### Problem to solve
Could you restate the entries below word for word and leave out the pictures?

(Collected data)
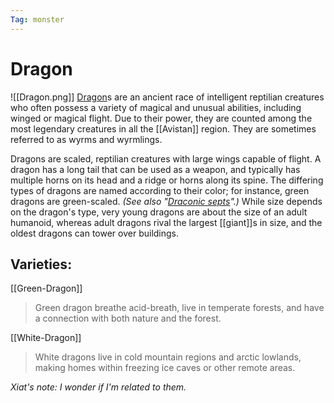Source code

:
 ```yaml
---
Tag: monster
---
```

# Dragon
![[Dragon.png]]
[Dragon](https://pathfinderwiki.com/wiki/Dragon)s are an ancient race of intelligent reptilian creatures who often possess a variety of magical and unusual abilities, including winged or magical flight. Due to their power, they are counted among the most legendary creatures in all the [[Avistan]] region. They are sometimes referred to as wyrms and wyrmlings.

Dragons are scaled, reptilian creatures with large wings capable of flight. A dragon has a long tail that can be used as a weapon, and typically has multiple horns on its head and a ridge or horns along its spine. The differing types of dragons are named according to their color; for instance, green dragons are green-scaled. _(See also "[Draconic septs](https://pathfinderwiki.com/wiki/Dragon#Draconic_septs)".)_ While size depends on the dragon's type, very young dragons are about the size of an adult humanoid, whereas adult dragons rival the largest [[giant]]s in size, and the oldest dragons can tower over buildings.

## Varieties:
[[Green-Dragon]]
> Green dragon breathe acid-breath, live in temperate forests, and have a connection with both nature and the forest. 

[[White-Dragon]]
>White dragons live in cold mountain regions and arctic lowlands, making homes within freezing ice caves or other remote areas. 

*Xiat's note: I wonder if I'm related to them.*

### Task output
Source code

:
 ```yaml
---
Tag: monster
---
```

# Dragon
![[Dragon.png]]
[Dragon](https://pathfinderwiki.com/wiki/Dragon)s are an ancient race of intelligent reptilian creatures who often possess a variety of magical and unusual abilities, including winged or magical flight. Due to their power, they are counted among the most legendary creatures in all the [[Avistan]] region. They are sometimes referred to as wyrms and wyrmlings.

Dragons are scaled, reptilian creatures with large wings capable of flight. A dragon has a long tail that can be used as a weapon, and typically has multiple horns on its head and a ridge or horns along its spine. The differing types of dragons are named according to their color; for instance, green dragons are green-scaled. _(See also "[Draconic septs](https://pathfinderwiki.com/wiki/Dragon#Draconic_septs)".)_ While size depends on the dragon's type, very young dragons are about the size of an adult humanoid, whereas adult dragons rival the largest [[giant]]s in size, and the oldest dragons can tower over buildings.

## Varieties:
[[Green-Dragon]]
> Green dragon breathe acid-breath, live in temperate forests, and have a connection with both nature and the forest. 

[[White-Dragon]]
>White dragons live in cold mountain regions and arctic lowlands, making homes within freezing ice caves or other remote areas. 

*Xiat's note: I wonder if I'm related to them.*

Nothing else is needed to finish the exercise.